Il vertice della Nato a Londra la prossima settimana avviene in un momento di spinte contrastanti. Attori diversi perseguono obiettivi diversi, il che dà credito all’impressione di una crisi d’identità dell’alleanza: 70 anni dopo la sua fondazione per contrastare l’espansionismo sovietico e per ricompattare l’Europa, è giusto interrogarsi sul senso e sui principi che la tengono in piedi.

Da quando Donald Trump ha definito la Nato “obsoleta” molti si sono chiesti se gli Usa continueranno ad essere al centro della sicurezza in Europa. Gli ultimi tre anni hanno dimostrato che l’alleanza è ancora ben presente, ma che bisogna decidere dove puntare nella prossima fase della sua vita.

Per Trump la Russia non è più il principale avversario dell’Occidente. Questa visione, ancora minoritaria, non è condivisa certamente dagli alleati più ad Est, ma cresce la spinta per tentare di superare l’impasse degli ultimi anni e quindi evitare di spingere la Russia verso un abbraccio più forte con la Cina, al centro delle attenzioni a Washington.

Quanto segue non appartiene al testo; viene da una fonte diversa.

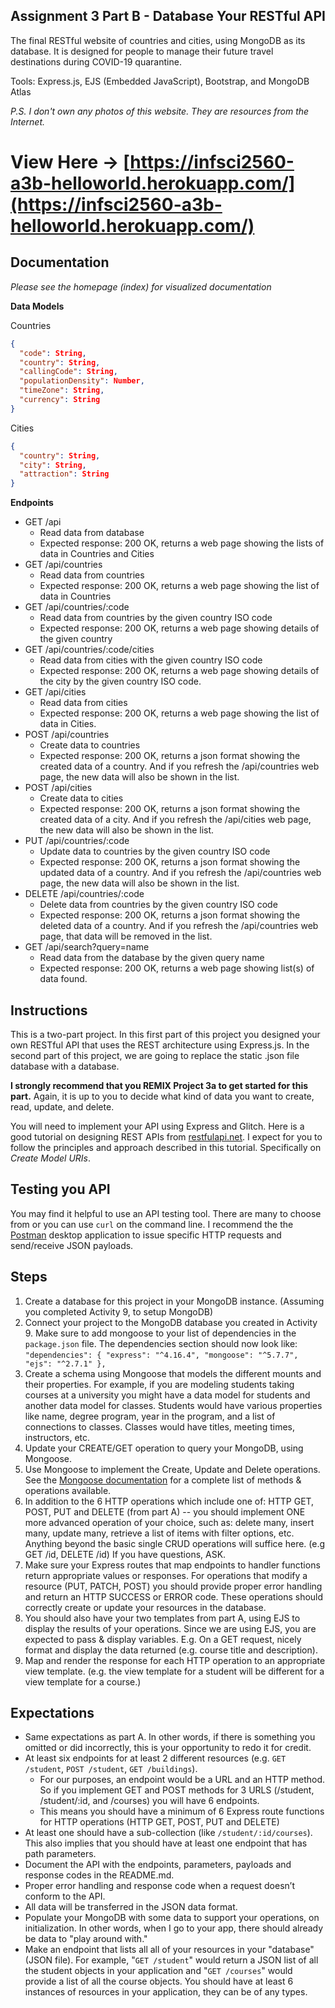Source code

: ## Assignment 3 Part B - Database Your RESTful API

The final RESTful website of countries and cities, using MongoDB as its database. It is designed for people to manage their future travel destinations during COVID-19 quarantine.

Tools: Express.js, EJS (Embedded JavaScript), Bootstrap, and MongoDB Atlas

_P.S. I don't own any photos of this website. They are resources from the Internet._

# View Here -> [https://infsci2560-a3b-helloworld.herokuapp.com/](https://infsci2560-a3b-helloworld.herokuapp.com/)

## Documentation

_Please see the homepage (index) for visualized documentation_

**Data Models**

Countries

```json
{
  "code": String,
  "country": String,
  "callingCode": String,
  "populationDensity": Number,
  "timeZone": String,
  "currency": String
}
```

Cities

```json
{
  "country": String,
  "city": String,
  "attraction": String
}
```

**Endpoints**

- GET /api
  - Read data from database
  - Expected response: 200 OK, returns a web page showing the lists of data in Countries and Cities
- GET /api/countries
  - Read data from countries
  - Expected response: 200 OK, returns a web page showing the list of data in Countries
- GET /api/countries/:code
  - Read data from countries by the given country ISO code
  - Expected response: 200 OK, returns a web page showing details of the given country
- GET /api/countries/:code/cities
  - Read data from cities with the given country ISO code
  - Expected response: 200 OK, returns a web page showing details of the city by the given country ISO code.
- GET /api/cities
  - Read data from cities
  - Expected response: 200 OK, returns a web page showing the list of data in Cities.
- POST /api/countries
  - Create data to countries
  - Expected response: 200 OK, returns a json format showing the created data of a country. And if you refresh the /api/countries web page, the new data will also be shown in the list.
- POST /api/cities
  - Create data to cities
  - Expected response: 200 OK, returns a json format showing the created data of a city. And if you refresh the /api/cities web page, the new data will also be shown in the list.
- PUT /api/countries/:code
  - Update data to countries by the given country ISO code
  - Expected response: 200 OK, returns a json format showing the updated data of a country. And if you refresh the /api/countries web page, the new data will also be shown in the list.
- DELETE /api/countries/:code
  - Delete data from countries by the given country ISO code
  - Expected response: 200 OK, returns a json format showing the deleted data of a country. And if you refresh the /api/countries web page, that data will be removed in the list.
- GET /api/search?query=name
  - Read data from the database by the given query name
  - Expected response: 200 OK, returns a web page showing list(s) of data found.

## Instructions

This is a two-part project. In this first part of this project you designed your own RESTful API that uses the REST architecture using Express.js. In the second part of this project, we are going to replace the static .json file database with a database.

**I strongly recommend that you REMIX Project 3a to get started for this part.** Again, it is up to you to decide what kind of data you want to create, read, update, and delete.

You will need to implement your API using Express and Glitch. Here is a good tutorial on designing REST APIs from [restfulapi.net](https://restfulapi.net/rest-api-design-tutorial-with-example/). I expect for you to follow the principles and approach described in this tutorial. Specifically on _Create Model URIs_.

## Testing you API

You may find it helpful to use an API testing tool. There are many to choose from or you can use `curl` on the command line. I recommend the the [Postman](https://chrome.google.com/webstore/detail/postman/fhbjgbiflinjbdggehcddcbncdddomop?hl=en) desktop application to issue specific HTTP requests and send/receive JSON payloads.

## Steps

1. Create a database for this project in your MongoDB instance. (Assuming you completed Activity 9, to setup MongoDB)
2. Connect your project to the MongoDB database you created in Activity 9. Make sure to add mongoose to your list of dependencies in the `package.json` file. The dependencies section should now look like: `"dependencies": { "express": "^4.16.4", "mongoose": "^5.7.7", "ejs": "^2.7.1" },`
3. Create a schema using Mongoose that models the different mounts and their properties. For example, if you are modeling students taking courses at a university you might have a data model for students and another data model for classes. Students would have various properties like name, degree program, year in the program, and a list of connections to classes. Classes would have titles, meeting times, instructors, etc.
4. Update your CREATE/GET operation to query your MongoDB, using Mongoose.
5. Use Mongoose to implement the Create, Update and Delete operations. See the [Mongoose documentation](https://mongoosejs.com/docs/api.html#Model) for a complete list of methods & operations available.
6. In addition to the 6 HTTP operations which include one of: HTTP GET, POST, PUT and DELETE (from part A) -- you should implement ONE more advanced operation of your choice, such as: delete many, insert many, update many, retrieve a list of items with filter options, etc. Anything beyond the basic single CRUD operations will suffice here. (e.g GET /id, DELETE /id) If you have questions, ASK.
7. Make sure your Express routes that map endpoints to handler functions return appropriate values or responses. For operations that modify a resource (PUT, PATCH, POST) you should provide proper error handling and return an HTTP SUCCESS or ERROR code. These operations should correctly create or update your resources in the database.
8. You should also have your two templates from part A, using EJS to display the results of your operations. Since we are using EJS, you are expected to pass & display variables. E.g. On a GET request, nicely format and display the data returned (e.g. course title and description).
9. Map and render the response for each HTTP operation to an appropriate view template. (e.g. the view template for a student will be different for a view template for a course.)

## Expectations

- Same expectations as part A. In other words, if there is something you omitted or did incorrectly, this is your opportunity to redo it for credit.
- At least six endpoints for at least 2 different resources (e.g. `GET /student`, `POST /student`, `GET /buildings`).
  - For our purposes, an endpoint would be a URL and an HTTP method. So if you implement GET and POST methods for 3 URLS (/student, /student/:id, and /courses) you will have 6 endpoints.
  - This means you should have a minimum of 6 Express route functions for HTTP operations (HTTP GET, POST, PUT and DELETE)
- At least one should have a sub-collection (like `/student/:id/courses`). This also implies that you should have at least one endpoint that has path parameters.
- Document the API with the endpoints, parameters, payloads and response codes in the README.md.
- Proper error handling and response code when a request doesn’t conform to the API.
- All data will be transferred in the JSON data format.
- Populate your MongoDB with some data to support your operations, on initialization. In other words, when I go to your app, there should already be data to "play around with."
- Make an endpoint that lists all all of your resources in your "database" (JSON file). For example, "`GET /student`" would return a JSON list of all the student objects in your application and "`GET /courses`" would provide a list of all the course objects. You should have at least 6 instances of resources in your application, they can be of any types.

Emmanuel Macron ne approfitta, ma arriva tardi, da una parte, e con obiettivi un po’ strumentali, dall’altra. Promuovere il dialogo con la Russia per concentrarsi sul terrorismo è certamente una strategia degna di un confronto, ma ad oggi solleva molte domande. Ad esempio: sono tutti d’accordo su cosa sia il terrorismo e su come debba essere affrontato in Medio Oriente? Gli screzi con la Turchia hanno messo a nudo le difficoltà dell’Alleanza, per non parlare degli interessi nazionali in gioco in quella regione.

O ancora: de-enfatizzare la Nato sembra calzare con il disegno di Macron di guidare la difesa europea. Gli europei sono davvero pronti ad abbracciare una difesa comune caratterizzata da questo protagonismo? Meglio Parigi che Washington?

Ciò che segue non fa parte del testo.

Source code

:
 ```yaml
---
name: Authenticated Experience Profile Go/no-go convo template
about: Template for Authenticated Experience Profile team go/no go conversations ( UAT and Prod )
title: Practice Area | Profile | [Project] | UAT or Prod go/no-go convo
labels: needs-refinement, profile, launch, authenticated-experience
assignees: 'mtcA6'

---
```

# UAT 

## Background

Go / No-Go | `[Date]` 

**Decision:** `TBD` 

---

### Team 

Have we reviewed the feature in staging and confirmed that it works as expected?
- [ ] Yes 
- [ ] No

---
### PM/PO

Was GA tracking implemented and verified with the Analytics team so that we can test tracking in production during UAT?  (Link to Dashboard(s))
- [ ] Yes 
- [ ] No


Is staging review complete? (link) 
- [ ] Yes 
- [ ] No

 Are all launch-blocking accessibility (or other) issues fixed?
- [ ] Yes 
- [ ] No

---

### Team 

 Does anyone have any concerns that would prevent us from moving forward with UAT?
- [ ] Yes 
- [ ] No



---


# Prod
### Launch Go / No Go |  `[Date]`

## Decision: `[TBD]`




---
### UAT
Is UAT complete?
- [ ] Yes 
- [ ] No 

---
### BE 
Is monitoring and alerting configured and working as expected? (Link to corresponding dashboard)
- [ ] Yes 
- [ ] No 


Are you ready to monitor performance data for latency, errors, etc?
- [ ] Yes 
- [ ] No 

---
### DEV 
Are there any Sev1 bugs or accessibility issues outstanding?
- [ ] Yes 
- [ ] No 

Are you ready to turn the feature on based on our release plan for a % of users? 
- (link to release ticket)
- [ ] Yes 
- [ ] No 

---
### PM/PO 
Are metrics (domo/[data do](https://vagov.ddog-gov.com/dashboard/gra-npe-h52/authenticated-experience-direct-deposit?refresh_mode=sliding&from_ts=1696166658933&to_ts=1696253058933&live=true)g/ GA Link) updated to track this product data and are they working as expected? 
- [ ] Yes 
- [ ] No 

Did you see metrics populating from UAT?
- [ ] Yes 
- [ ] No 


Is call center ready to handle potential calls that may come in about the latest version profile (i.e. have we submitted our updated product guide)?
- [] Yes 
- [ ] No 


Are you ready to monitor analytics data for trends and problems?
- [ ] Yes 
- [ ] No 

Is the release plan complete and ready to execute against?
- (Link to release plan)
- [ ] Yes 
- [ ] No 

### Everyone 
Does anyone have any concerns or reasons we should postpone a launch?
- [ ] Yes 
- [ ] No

Se la Nato continuerà a rappresentare il collante del mondo transatlantico, non potrà dimenticare le sfide verso Est e Sud, e senza dubbio dovrà rimarcare la sua identità rispetto alla potenza nascente della Cina. Pechino non ha mai sposato il concetto occidentale del “rules-based system”, e oggi pensa piuttosto a difendere la propria stabilità e a come espandere la sua influenza.

Una corsa agli armamenti è già in atto, dai missili ipersonici al campo nucleare. E il connubio economia-sicurezza è più importante che mai, a partire da aree come le telecomunicazioni e l’intelligenza artificiale. La cooperazione in questi campi è già sotto i riflettori, e pone decisioni difficili, in particolare per un paese come l’Italia. Se la Nato si identificherà con i valori “occidentali”, allora i paletti piantati nei confronti della Cina saranno ancora più evidenti. Trump continuerà ad insistere su questo punto, e Roma non potrà non tenerne conto.